KABUL - There's a sign on the wall in the offices of Integrity Watch Afghanistan here that seems to say it all: "transparent wealth for equal distribution."

The poster reflects the broader mission of the Afghan NGO, but it says something about a mining project the organization is doing in partnership with USIP that focuses on bringing transparency to an industry that could be a game-changer for the country.

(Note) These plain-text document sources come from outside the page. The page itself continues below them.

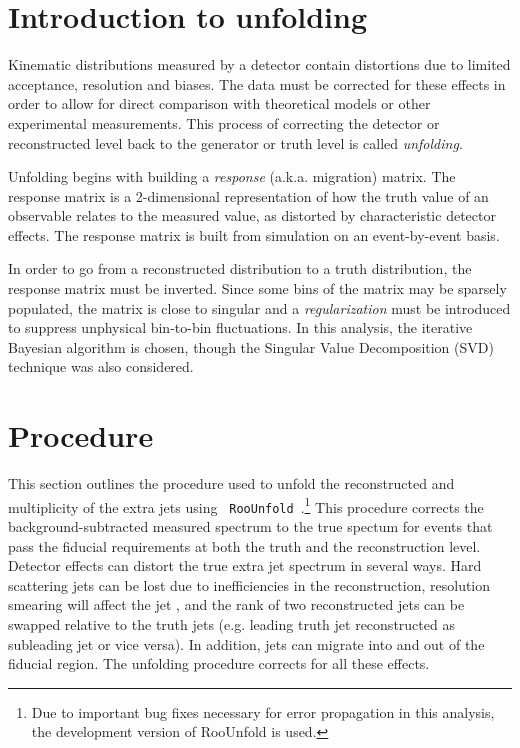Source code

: \section{Introduction to unfolding}
Kinematic distributions measured by a detector contain distortions due to limited acceptance, resolution and biases. The data must be corrected for these effects in order to allow for direct comparison with theoretical models or other experimental measurements. This process of correcting the detector or reconstructed level back to the generator or truth level is called \emph{unfolding}.


Unfolding begins with building a \emph{response} (a.k.a. migration) matrix. The response matrix is a 2-dimensional representation of how the truth value of an observable relates to the measured value, as distorted by characteristic detector effects. The response matrix is built from simulation on an event-by-event basis.

In order to go from a reconstructed distribution to a truth distribution, the response matrix must be inverted. Since some bins of the matrix may be sparsely populated, the matrix is close to singular and a \emph{regularization} must be introduced to suppress unphysical bin-to-bin fluctuations. In this analysis, the iterative Bayesian algorithm is chosen, though the Singular Value Decomposition (SVD) technique was also considered.

\section{Procedure}
This section outlines the procedure used to unfold the reconstructed \pt and multiplicity of the 
extra jets using \texttt{ RooUnfold}~\cite{roounfold}.\footnote{Due to important bug fixes necessary for error propagation in this analysis, the development version of RooUnfold is used.}
This procedure corrects the background-subtracted measured spectrum to the true
spectum for events that pass the fiducial requirements at both the truth and the reconstruction level.
Detector effects can distort the true extra jet spectrum in several ways.  Hard scattering jets can be lost due to
inefficiencies in the reconstruction, resolution smearing will affect the jet \pt, and the rank of two
reconstructed jets can be swapped relative to the truth jets  (e.g. leading truth jet reconstructed as subleading jet or vice versa).
In addition, jets can migrate  into and out of the fiducial region.  The unfolding procedure corrects for all these effects.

Logar province, one of the poorest provinces with one of the highest unemployment rates, is home to millions of tons of copper. A Chinese firm, Metallurgical Corporation of China, or MCC, has the rights to develop the mine and plans to begin extracting copper as early as 2014. But when it comes to mining in Afghanistan, there are the pessimists and there are the optimists. Although MCC has not done much in Logar yet, some believe mining could begin relatively soon. Others think stability and infrastructure issues in Afghanistan and the economy in China could dampen prospects for serious extraction work for many years.

All agree that Afghanistan confronts major challenges before mining becomes the country's "economic life raft" – and helps create a more self-sustaining budget. Afghanistan now relies on foreign aid for about 80 percent of its budget.

Estimates suggest there is close to a trillion dollars worth of minerals in Afghanistan, from oil and gas to copper, iron and coal. And a Pentagon report suggested Afghanistan could become the "Saudi Arabia of lithium," a raw material used in computer batteries, according to the New York Times. The Aynak mines in Logar offer one of the first mines on a scale with such large potential.

Integrity Watch Afghanistan is hopeful but wary. There's gold in them thar hills, and mining companies and the government of Afghanistan all want their piece. But there is an intense desire to minimize the adverse effects mining could have on the communities around the mines in Logar, and to make sure locals aren't motivated to disrupt mining operations, either. So the aim is to ensure the people who live there aren't left out as the mining industry takes hold. And USIP's partnership in this small project, implemented by IWA, is supposed to help see that they don't.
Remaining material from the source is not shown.